• _The task_
Present the data once more in exactly its original form.

** Opening Data extracts block **

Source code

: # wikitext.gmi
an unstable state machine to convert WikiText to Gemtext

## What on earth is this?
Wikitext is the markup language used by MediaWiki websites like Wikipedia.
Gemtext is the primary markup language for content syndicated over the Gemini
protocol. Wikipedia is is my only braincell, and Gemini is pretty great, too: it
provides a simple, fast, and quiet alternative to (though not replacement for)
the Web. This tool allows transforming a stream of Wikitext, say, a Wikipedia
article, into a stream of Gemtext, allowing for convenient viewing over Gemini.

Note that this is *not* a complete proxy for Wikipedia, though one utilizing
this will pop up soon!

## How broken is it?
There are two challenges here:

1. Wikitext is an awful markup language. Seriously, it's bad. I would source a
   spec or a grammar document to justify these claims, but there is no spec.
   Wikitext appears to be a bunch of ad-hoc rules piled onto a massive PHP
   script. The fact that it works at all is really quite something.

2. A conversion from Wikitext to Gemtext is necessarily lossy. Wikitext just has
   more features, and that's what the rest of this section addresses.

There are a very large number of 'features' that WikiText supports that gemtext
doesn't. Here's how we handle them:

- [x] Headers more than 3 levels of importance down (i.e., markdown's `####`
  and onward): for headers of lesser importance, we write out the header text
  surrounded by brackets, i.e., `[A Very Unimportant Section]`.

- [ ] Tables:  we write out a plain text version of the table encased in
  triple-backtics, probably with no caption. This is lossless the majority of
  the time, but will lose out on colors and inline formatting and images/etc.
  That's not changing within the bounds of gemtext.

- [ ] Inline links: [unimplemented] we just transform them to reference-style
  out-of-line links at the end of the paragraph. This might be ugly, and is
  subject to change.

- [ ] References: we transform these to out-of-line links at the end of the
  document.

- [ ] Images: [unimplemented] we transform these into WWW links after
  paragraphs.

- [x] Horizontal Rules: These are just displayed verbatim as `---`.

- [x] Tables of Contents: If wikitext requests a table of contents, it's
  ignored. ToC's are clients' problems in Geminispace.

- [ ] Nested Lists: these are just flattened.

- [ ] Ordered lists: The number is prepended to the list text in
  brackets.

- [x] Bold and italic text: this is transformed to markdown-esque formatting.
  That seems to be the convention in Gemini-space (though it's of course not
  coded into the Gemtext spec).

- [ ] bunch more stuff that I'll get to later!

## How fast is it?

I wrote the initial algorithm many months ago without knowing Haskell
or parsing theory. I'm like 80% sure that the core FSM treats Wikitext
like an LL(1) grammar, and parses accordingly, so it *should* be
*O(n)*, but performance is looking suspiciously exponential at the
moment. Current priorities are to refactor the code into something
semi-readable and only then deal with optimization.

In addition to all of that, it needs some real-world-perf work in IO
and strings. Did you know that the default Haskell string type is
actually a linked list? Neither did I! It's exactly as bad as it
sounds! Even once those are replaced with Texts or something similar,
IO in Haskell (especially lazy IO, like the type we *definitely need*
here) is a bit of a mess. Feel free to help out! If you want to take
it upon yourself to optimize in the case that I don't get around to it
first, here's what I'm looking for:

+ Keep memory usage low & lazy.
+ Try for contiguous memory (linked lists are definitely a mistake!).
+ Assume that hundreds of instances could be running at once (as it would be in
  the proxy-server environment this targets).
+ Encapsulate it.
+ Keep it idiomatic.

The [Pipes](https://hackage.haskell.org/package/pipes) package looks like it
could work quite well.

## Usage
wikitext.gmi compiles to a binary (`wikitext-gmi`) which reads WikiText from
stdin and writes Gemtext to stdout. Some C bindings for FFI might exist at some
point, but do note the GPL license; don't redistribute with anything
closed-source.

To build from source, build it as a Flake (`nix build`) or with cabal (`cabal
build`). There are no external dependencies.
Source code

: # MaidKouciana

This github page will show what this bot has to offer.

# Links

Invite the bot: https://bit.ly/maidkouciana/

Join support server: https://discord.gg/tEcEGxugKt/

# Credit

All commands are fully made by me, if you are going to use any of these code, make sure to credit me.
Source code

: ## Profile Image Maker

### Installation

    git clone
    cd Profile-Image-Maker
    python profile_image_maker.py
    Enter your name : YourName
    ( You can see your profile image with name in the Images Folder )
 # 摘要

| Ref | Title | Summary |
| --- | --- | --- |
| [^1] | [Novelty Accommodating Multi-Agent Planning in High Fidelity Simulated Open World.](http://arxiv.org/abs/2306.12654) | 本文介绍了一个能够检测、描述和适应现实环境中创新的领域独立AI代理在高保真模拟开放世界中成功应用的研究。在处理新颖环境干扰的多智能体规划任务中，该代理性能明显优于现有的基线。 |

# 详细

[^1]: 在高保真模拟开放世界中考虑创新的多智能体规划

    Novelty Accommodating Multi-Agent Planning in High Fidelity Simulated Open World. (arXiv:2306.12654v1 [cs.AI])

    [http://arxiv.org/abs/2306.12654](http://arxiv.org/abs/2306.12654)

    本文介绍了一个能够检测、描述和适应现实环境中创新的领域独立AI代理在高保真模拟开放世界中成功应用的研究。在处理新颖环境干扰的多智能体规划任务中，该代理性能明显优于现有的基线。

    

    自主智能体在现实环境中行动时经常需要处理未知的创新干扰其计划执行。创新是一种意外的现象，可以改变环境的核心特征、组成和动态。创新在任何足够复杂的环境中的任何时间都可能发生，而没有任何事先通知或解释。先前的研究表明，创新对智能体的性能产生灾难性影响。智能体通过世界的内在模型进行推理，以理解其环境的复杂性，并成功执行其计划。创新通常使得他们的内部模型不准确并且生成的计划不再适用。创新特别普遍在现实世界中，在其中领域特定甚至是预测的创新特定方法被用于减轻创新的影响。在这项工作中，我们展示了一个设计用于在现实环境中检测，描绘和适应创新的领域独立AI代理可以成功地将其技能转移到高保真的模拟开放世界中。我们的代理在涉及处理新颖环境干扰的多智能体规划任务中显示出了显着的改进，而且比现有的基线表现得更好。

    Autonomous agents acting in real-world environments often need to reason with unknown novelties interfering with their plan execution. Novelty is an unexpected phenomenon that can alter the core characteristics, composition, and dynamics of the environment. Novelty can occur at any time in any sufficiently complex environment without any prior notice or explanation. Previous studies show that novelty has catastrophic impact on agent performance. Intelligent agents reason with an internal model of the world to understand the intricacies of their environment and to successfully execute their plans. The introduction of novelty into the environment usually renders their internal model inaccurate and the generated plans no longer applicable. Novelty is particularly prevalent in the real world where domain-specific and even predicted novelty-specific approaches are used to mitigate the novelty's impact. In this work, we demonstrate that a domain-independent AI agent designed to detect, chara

** Closing Data extracts block **

• _Exercise result_
Source code

: # wikitext.gmi
an unstable state machine to convert WikiText to Gemtext

## What on earth is this?
Wikitext is the markup language used by MediaWiki websites like Wikipedia.
Gemtext is the primary markup language for content syndicated over the Gemini
protocol. Wikipedia is is my only braincell, and Gemini is pretty great, too: it
provides a simple, fast, and quiet alternative to (though not replacement for)
the Web. This tool allows transforming a stream of Wikitext, say, a Wikipedia
article, into a stream of Gemtext, allowing for convenient viewing over Gemini.

Note that this is *not* a complete proxy for Wikipedia, though one utilizing
this will pop up soon!

## How broken is it?
There are two challenges here:

1. Wikitext is an awful markup language. Seriously, it's bad. I would source a
   spec or a grammar document to justify these claims, but there is no spec.
   Wikitext appears to be a bunch of ad-hoc rules piled onto a massive PHP
   script. The fact that it works at all is really quite something.

2. A conversion from Wikitext to Gemtext is necessarily lossy. Wikitext just has
   more features, and that's what the rest of this section addresses.

There are a very large number of 'features' that WikiText supports that gemtext
doesn't. Here's how we handle them:

- [x] Headers more than 3 levels of importance down (i.e., markdown's `####`
  and onward): for headers of lesser importance, we write out the header text
  surrounded by brackets, i.e., `[A Very Unimportant Section]`.

- [ ] Tables:  we write out a plain text version of the table encased in
  triple-backtics, probably with no caption. This is lossless the majority of
  the time, but will lose out on colors and inline formatting and images/etc.
  That's not changing within the bounds of gemtext.

- [ ] Inline links: [unimplemented] we just transform them to reference-style
  out-of-line links at the end of the paragraph. This might be ugly, and is
  subject to change.

- [ ] References: we transform these to out-of-line links at the end of the
  document.

- [ ] Images: [unimplemented] we transform these into WWW links after
  paragraphs.

- [x] Horizontal Rules: These are just displayed verbatim as `---`.

- [x] Tables of Contents: If wikitext requests a table of contents, it's
  ignored. ToC's are clients' problems in Geminispace.

- [ ] Nested Lists: these are just flattened.

- [ ] Ordered lists: The number is prepended to the list text in
  brackets.

- [x] Bold and italic text: this is transformed to markdown-esque formatting.
  That seems to be the convention in Gemini-space (though it's of course not
  coded into the Gemtext spec).

- [ ] bunch more stuff that I'll get to later!

## How fast is it?

I wrote the initial algorithm many months ago without knowing Haskell
or parsing theory. I'm like 80% sure that the core FSM treats Wikitext
like an LL(1) grammar, and parses accordingly, so it *should* be
*O(n)*, but performance is looking suspiciously exponential at the
moment. Current priorities are to refactor the code into something
semi-readable and only then deal with optimization.

In addition to all of that, it needs some real-world-perf work in IO
and strings. Did you know that the default Haskell string type is
actually a linked list? Neither did I! It's exactly as bad as it
sounds! Even once those are replaced with Texts or something similar,
IO in Haskell (especially lazy IO, like the type we *definitely need*
here) is a bit of a mess. Feel free to help out! If you want to take
it upon yourself to optimize in the case that I don't get around to it
first, here's what I'm looking for:

+ Keep memory usage low & lazy.
+ Try for contiguous memory (linked lists are definitely a mistake!).
+ Assume that hundreds of instances could be running at once (as it would be in
  the proxy-server environment this targets).
+ Encapsulate it.
+ Keep it idiomatic.

The [Pipes](https://hackage.haskell.org/package/pipes) package looks like it
could work quite well.

## Usage
wikitext.gmi compiles to a binary (`wikitext-gmi`) which reads WikiText from
stdin and writes Gemtext to stdout. Some C bindings for FFI might exist at some
point, but do note the GPL license; don't redistribute with anything
closed-source.

To build from source, build it as a Flake (`nix build`) or with cabal (`cabal
build`). There are no external dependencies.
Source code

: # MaidKouciana

This github page will show what this bot has to offer.

# Links

Invite the bot: https://bit.ly/maidkouciana/

Join support server: https://discord.gg/tEcEGxugKt/

# Credit

All commands are fully made by me, if you are going to use any of these code, make sure to credit me.
Source code

: ## Profile Image Maker

### Installation

    git clone
    cd Profile-Image-Maker
    python profile_image_maker.py
    Enter your name : YourName
    ( You can see your profile image with name in the Images Folder )
 # 摘要

| Ref | Title | Summary |
| --- | --- | --- |
| [^1] | [Novelty Accommodating Multi-Agent Planning in High Fidelity Simulated Open World.](http://arxiv.org/abs/2306.12654) | 本文介绍了一个能够检测、描述和适应现实环境中创新的领域独立AI代理在高保真模拟开放世界中成功应用的研究。在处理新颖环境干扰的多智能体规划任务中，该代理性能明显优于现有的基线。 |

# 详细

[^1]: 在高保真模拟开放世界中考虑创新的多智能体规划

    Novelty Accommodating Multi-Agent Planning in High Fidelity Simulated Open World. (arXiv:2306.12654v1 [cs.AI])

    [http://arxiv.org/abs/2306.12654](http://arxiv.org/abs/2306.12654)

    本文介绍了一个能够检测、描述和适应现实环境中创新的领域独立AI代理在高保真模拟开放世界中成功应用的研究。在处理新颖环境干扰的多智能体规划任务中，该代理性能明显优于现有的基线。

    

    自主智能体在现实环境中行动时经常需要处理未知的创新干扰其计划执行。创新是一种意外的现象，可以改变环境的核心特征、组成和动态。创新在任何足够复杂的环境中的任何时间都可能发生，而没有任何事先通知或解释。先前的研究表明，创新对智能体的性能产生灾难性影响。智能体通过世界的内在模型进行推理，以理解其环境的复杂性，并成功执行其计划。创新通常使得他们的内部模型不准确并且生成的计划不再适用。创新特别普遍在现实世界中，在其中领域特定甚至是预测的创新特定方法被用于减轻创新的影响。在这项工作中，我们展示了一个设计用于在现实环境中检测，描绘和适应创新的领域独立AI代理可以成功地将其技能转移到高保真的模拟开放世界中。我们的代理在涉及处理新颖环境干扰的多智能体规划任务中显示出了显着的改进，而且比现有的基线表现得更好。

    Autonomous agents acting in real-world environments often need to reason with unknown novelties interfering with their plan execution. Novelty is an unexpected phenomenon that can alter the core characteristics, composition, and dynamics of the environment. Novelty can occur at any time in any sufficiently complex environment without any prior notice or explanation. Previous studies show that novelty has catastrophic impact on agent performance. Intelligent agents reason with an internal model of the world to understand the intricacies of their environment and to successfully execute their plans. The introduction of novelty into the environment usually renders their internal model inaccurate and the generated plans no longer applicable. Novelty is particularly prevalent in the real world where domain-specific and even predicted novelty-specific approaches are used to mitigate the novelty's impact. In this work, we demonstrate that a domain-independent AI agent designed to detect, chara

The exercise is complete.